» Description of the task: Skip all pictures, then copy the lines from the start of the data through the line with "container at that", keeping both ends.

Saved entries
════

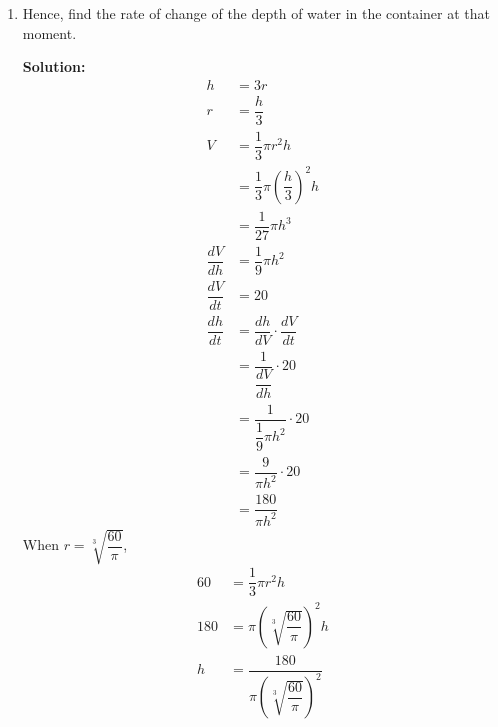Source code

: \documentclass{report}
\newcommand{\sol}{\textbf{Solution:}}
\begin{document}
\begin{enumerate}[leftmargin=*]
\begin{enumerate}
\begin{enumerate}
                        \item Hence, find the rate of change of the depth of water in the container at that
                              moment.

                              \sol{}
                              \begin{align*}
                                  h              & = 3r                                            \\
                                  r              & = \dfrac{h}{3}                                  \\
                                  V              & = \dfrac{1}{3}\pi r^2 h                         \\
                                                 & = \dfrac{1}{3}\pi \left(\dfrac{h}{3}\right)^2 h \\
                                                 & = \dfrac{1}{27}\pi h^3                          \\
                                  \dfrac{dV}{dh} & = \dfrac{1}{9}\pi h^2                           \\
                                  \dfrac{dV}{dt} & = 20                                            \\
                                  \dfrac{dh}{dt} & = \dfrac{dh}{dV} \cdot \dfrac{dV}{dt}           \\
                                                 & = \dfrac{1}{\dfrac{dV}{dh}} \cdot 20            \\
                                                 & = \dfrac{1}{\dfrac{1}{9}\pi h^2} \cdot 20       \\
                                                 & = \dfrac{9}{\pi h^2} \cdot 20                   \\
                                                 & = \dfrac{180}{\pi h^2}
                              \end{align*}
                              When $r = \sqrt[3]{\dfrac{60}{\pi}}$,
                              \begin{align*}
                                  60  & = \dfrac{1}{3}\pi r^2 h                                     \\
                                  180 & = \pi \left(\sqrt[3]{\dfrac{60}{\pi}}\right)^2 h            \\
                                  h   & = \dfrac{180}{\pi \left(\sqrt[3]{\dfrac{60}{\pi}}\right)^2}

\end{align*}
\end{enumerate}
\end{enumerate}
\end{enumerate}
\end{document}
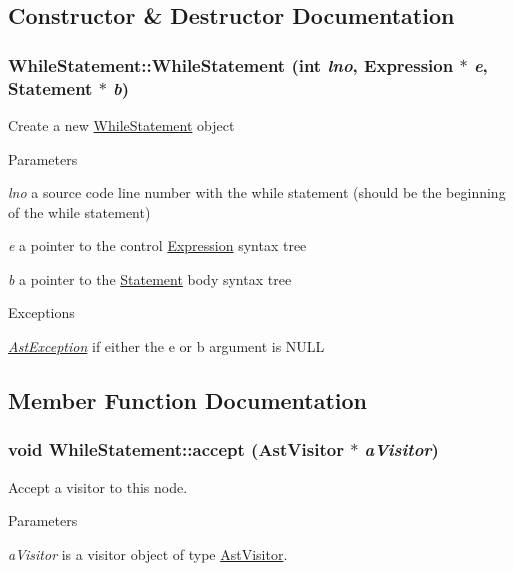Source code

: \subsection{Constructor \& Destructor Documentation}
\hypertarget{classWhileStatement_ab75b71383a4c7f1c8ad103cab6f02b10}{
\subsubsection[{WhileStatement}]{\setlength{\rightskip}{0pt plus 5cm}WhileStatement::WhileStatement (int {\em lno}, \/  {\bf Expression} $\ast$ {\em e}, \/  {\bf Statement} $\ast$ {\em b})}}
\label{classWhileStatement_ab75b71383a4c7f1c8ad103cab6f02b10}
Create a new \hyperlink{classWhileStatement}{WhileStatement} object


\begin{DoxyParams}{Parameters}
\item[{\em lno}]a source code line number with the while statement (should be the beginning of the while statement) \item[{\em e}]a pointer to the control \hyperlink{classExpression}{Expression} syntax tree \item[{\em b}]a pointer to the \hyperlink{classStatement}{Statement} body syntax tree \end{DoxyParams}

\begin{DoxyExceptions}{Exceptions}
\item[{\em \hyperlink{classAstException}{AstException}}]if either the e or b argument is NULL \end{DoxyExceptions}


\subsection{Member Function Documentation}
\hypertarget{classWhileStatement_aeb7e6e61053a3e8a7b82a54c4eb8bf0d}{
\subsubsection[{accept}]{\setlength{\rightskip}{0pt plus 5cm}void WhileStatement::accept ({\bf AstVisitor} $\ast$ {\em aVisitor})}}
\label{classWhileStatement_aeb7e6e61053a3e8a7b82a54c4eb8bf0d}
Accept a visitor to this node. 
\begin{DoxyParams}{Parameters}
\item[{\em aVisitor}]is a visitor object of type \hyperlink{classAstVisitor}{AstVisitor}. \end{DoxyParams}


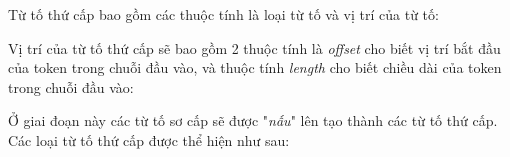 Từ tố thứ cấp bao gồm các thuộc tính là loại từ tố và vị trí của từ tố:

Vị trí của từ tố thứ cấp sẽ bao gồm 2 thuộc tính là \textit{offset} cho biết vị trí bắt đầu của token trong chuỗi đầu vào, và thuộc tính \textit{length} cho biết chiều dài của token trong chuỗi đầu vào:

Ở giai đoạn này các từ tố sơ cấp sẽ được "\textit{nấu}" lên tạo thành các từ tố thứ cấp. Các loại từ tố thứ cấp được thể hiện như sau:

════

» Response below:
Source code

: \documentclass{report}
\newcommand{\sol}{\textbf{Solution:}}
\begin{document}
\begin{enumerate}[leftmargin=*]
\begin{enumerate}
\begin{enumerate}
                        \item Hence, find the rate of change of the depth of water in the container at that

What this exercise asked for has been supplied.